§ **ACTIVITY**:
The answer must repeat every record exactly, with all pictures omitted.

Items from a dataset:
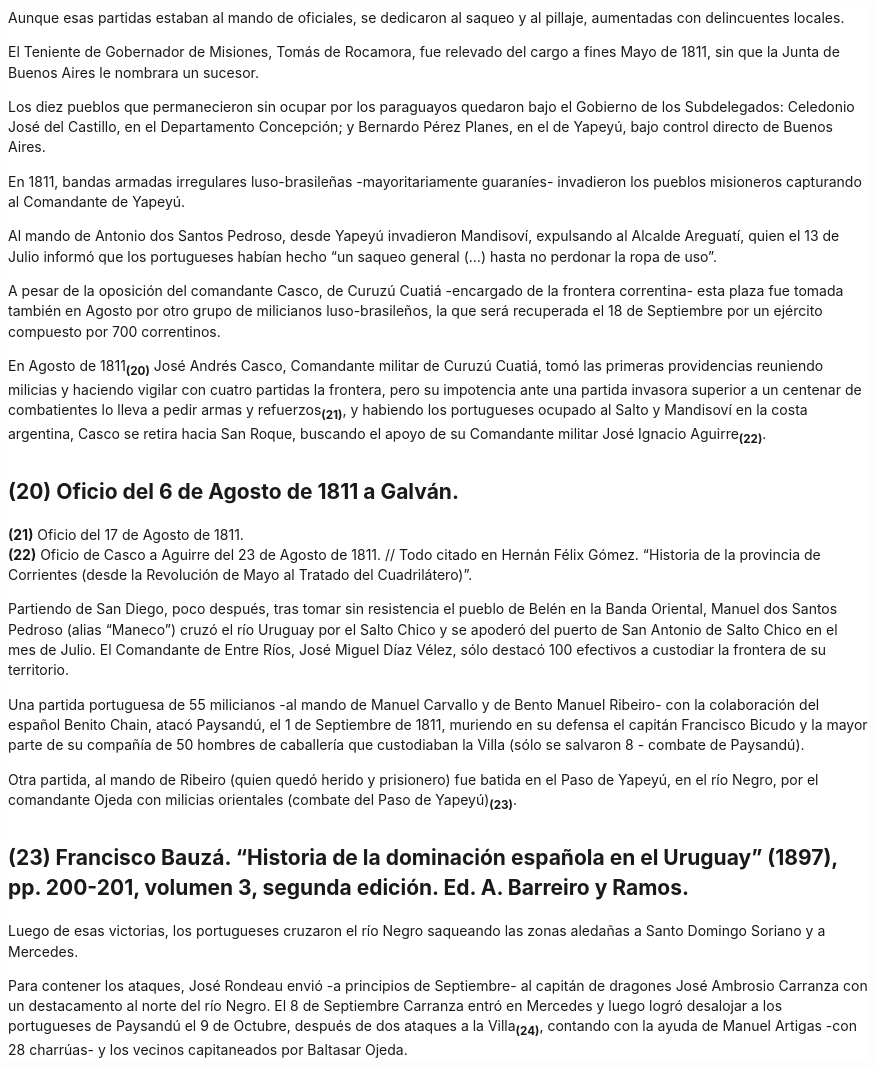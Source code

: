 Aunque esas partidas estaban al mando de oficiales, se dedicaron al saqueo y al pillaje, aumentadas con delincuentes locales.

El Teniente de Gobernador de Misiones, Tomás de Rocamora, fue relevado del cargo a fines Mayo de 1811, sin que la Junta de Buenos Aires le nombrara un sucesor.

Los diez pueblos que permanecieron sin ocupar por los paraguayos quedaron bajo el Gobierno de los Subdelegados: Celedonio José del Castillo, en el Departamento Concepción; y Bernardo Pérez Planes, en el de Yapeyú, bajo control directo de Buenos Aires.

En 1811, bandas armadas irregulares luso-brasileñas -mayoritariamente guaraníes- invadieron los pueblos misioneros capturando al Comandante de Yapeyú.

Al mando de Antonio dos Santos Pedroso, desde Yapeyú invadieron Mandisoví, expulsando al Alcalde Areguatí, quien el 13 de Julio informó que los portugueses habían hecho “un saqueo general (...) hasta no perdonar la ropa de uso”.

A pesar de la oposición del comandante Casco, de Curuzú Cuatiá -encargado de la frontera correntina- esta plaza fue tomada también en Agosto por otro grupo de milicianos luso-brasileños, la que será recuperada el 18 de Septiembre por un ejército compuesto por 700 correntinos.

En Agosto de 1811<sub><strong>(20)</strong></sub> José Andrés Casco, Comandante militar de Curuzú Cuatiá, tomó las primeras providencias reuniendo milicias y haciendo vigilar con cuatro partidas la frontera, pero su impotencia ante una partida invasora superior a un centenar de combatientes lo lleva a pedir armas y refuerzos<sub><strong>(21)</strong></sub>, y habiendo los portugueses ocupado al Salto y Mandisoví en la costa argentina, Casco se retira hacia San Roque, buscando el apoyo de su Comandante militar José Ignacio Aguirre<sub><strong>(22)</strong></sub>.

## **(20)** Oficio del 6 de Agosto de 1811 a Galván.  
**(21)** Oficio del 17 de Agosto de 1811.  
**(22)** Oficio de Casco a Aguirre del 23 de Agosto de 1811. // Todo citado en Hernán Félix Gómez. “Historia de la provincia de Corrientes (desde la Revolución de Mayo al Tratado del Cuadrilátero)”.

Partiendo de San Diego, poco después, tras tomar sin resistencia el pueblo de Belén en la Banda Oriental, Manuel dos Santos Pedroso (alias “Maneco”) cruzó el río Uruguay por el Salto Chico y se apoderó del puerto de San Antonio de Salto Chico en el mes de Julio. El Comandante de Entre Ríos, José Miguel Díaz Vélez, sólo destacó 100 efectivos a custodiar la frontera de su territorio.

Una partida portuguesa de 55 milicianos -al mando de Manuel Carvallo y de Bento Manuel Ribeiro- con la colaboración del español Benito Chain, atacó Paysandú, el 1 de Septiembre de 1811, muriendo en su defensa el capitán Francisco Bicudo y la mayor parte de su compañía de 50 hombres de caballería que custodiaban la Villa (sólo se salvaron 8 - combate de Paysandú).

Otra partida, al mando de Ribeiro (quien quedó herido y prisionero) fue batida en el Paso de Yapeyú, en el río Negro, por el comandante Ojeda con milicias orientales (combate del Paso de Yapeyú)<sub><strong>(23)</strong></sub>.

## **(23)** Francisco Bauzá. “Historia de la dominación española en el Uruguay” (1897), pp. 200-201, volumen 3, segunda edición. Ed. A. Barreiro y Ramos.

Luego de esas victorias, los portugueses cruzaron el río Negro saqueando las zonas aledañas a Santo Domingo Soriano y a Mercedes.

Para contener los ataques, José Rondeau envió -a principios de Septiembre- al capitán de dragones José Ambrosio Carranza con un destacamento al norte del río Negro. El 8 de Septiembre Carranza entró en Mercedes y luego logró desalojar a los portugueses de Paysandú el 9 de Octubre, después de dos ataques a la Villa<sub><strong>(24)</strong></sub>, contando con la ayuda de Manuel Artigas -con 28 charrúas- y los vecinos capitaneados por Baltasar Ojeda.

§ **ANSWER AREA**:
Source code

: Aunque esas partidas estaban al mando de oficiales, se dedicaron al saqueo y al pillaje, aumentadas con delincuentes locales.

El Teniente de Gobernador de Misiones, Tomás de Rocamora, fue relevado del cargo a fines Mayo de 1811, sin que la Junta de Buenos Aires le nombrara un sucesor.

Los diez pueblos que permanecieron sin ocupar por los paraguayos quedaron bajo el Gobierno de los Subdelegados: Celedonio José del Castillo, en el Departamento Concepción; y Bernardo Pérez Planes, en el de Yapeyú, bajo control directo de Buenos Aires.

En 1811, bandas armadas irregulares luso-brasileñas -mayoritariamente guaraníes- invadieron los pueblos misioneros capturando al Comandante de Yapeyú.

Al mando de Antonio dos Santos Pedroso, desde Yapeyú invadieron Mandisoví, expulsando al Alcalde Areguatí, quien el 13 de Julio informó que los portugueses habían hecho “un saqueo general (...) hasta no perdonar la ropa de uso”.

A pesar de la oposición del comandante Casco, de Curuzú Cuatiá -encargado de la frontera correntina- esta plaza fue tomada también en Agosto por otro grupo de milicianos luso-brasileños, la que será recuperada el 18 de Septiembre por un ejército compuesto por 700 correntinos.

En Agosto de 1811<sub><strong>(20)</strong></sub> José Andrés Casco, Comandante militar de Curuzú Cuatiá, tomó las primeras providencias reuniendo milicias y haciendo vigilar con cuatro partidas la frontera, pero su impotencia ante una partida invasora superior a un centenar de combatientes lo lleva a pedir armas y refuerzos<sub><strong>(21)</strong></sub>, y habiendo los portugueses ocupado al Salto y Mandisoví en la costa argentina, Casco se retira hacia San Roque, buscando el apoyo de su Comandante militar José Ignacio Aguirre<sub><strong>(22)</strong></sub>.

## **(20)** Oficio del 6 de Agosto de 1811 a Galván.  
**(21)** Oficio del 17 de Agosto de 1811.  
**(22)** Oficio de Casco a Aguirre del 23 de Agosto de 1811. // Todo citado en Hernán Félix Gómez. “Historia de la provincia de Corrientes (desde la Revolución de Mayo al Tratado del Cuadrilátero)”.

Partiendo de San Diego, poco después, tras tomar sin resistencia el pueblo de Belén en la Banda Oriental, Manuel dos Santos Pedroso (alias “Maneco”) cruzó el río Uruguay por el Salto Chico y se apoderó del puerto de San Antonio de Salto Chico en el mes de Julio. El Comandante de Entre Ríos, José Miguel Díaz Vélez, sólo destacó 100 efectivos a custodiar la frontera de su territorio.

Una partida portuguesa de 55 milicianos -al mando de Manuel Carvallo y de Bento Manuel Ribeiro- con la colaboración del español Benito Chain, atacó Paysandú, el 1 de Septiembre de 1811, muriendo en su defensa el capitán Francisco Bicudo y la mayor parte de su compañía de 50 hombres de caballería que custodiaban la Villa (sólo se salvaron 8 - combate de Paysandú).

Otra partida, al mando de Ribeiro (quien quedó herido y prisionero) fue batida en el Paso de Yapeyú, en el río Negro, por el comandante Ojeda con milicias orientales (combate del Paso de Yapeyú)<sub><strong>(23)</strong></sub>.

## **(23)** Francisco Bauzá. “Historia de la dominación española en el Uruguay” (1897), pp. 200-201, volumen 3, segunda edición. Ed. A. Barreiro y Ramos.

Luego de esas victorias, los portugueses cruzaron el río Negro saqueando las zonas aledañas a Santo Domingo Soriano y a Mercedes.

Para contener los ataques, José Rondeau envió -a principios de Septiembre- al capitán de dragones José Ambrosio Carranza con un destacamento al norte del río Negro. El 8 de Septiembre Carranza entró en Mercedes y luego logró desalojar a los portugueses de Paysandú el 9 de Octubre, después de dos ataques a la Villa<sub><strong>(24)</strong></sub>, contando con la ayuda de Manuel Artigas -con 28 charrúas- y los vecinos capitaneados por Baltasar Ojeda.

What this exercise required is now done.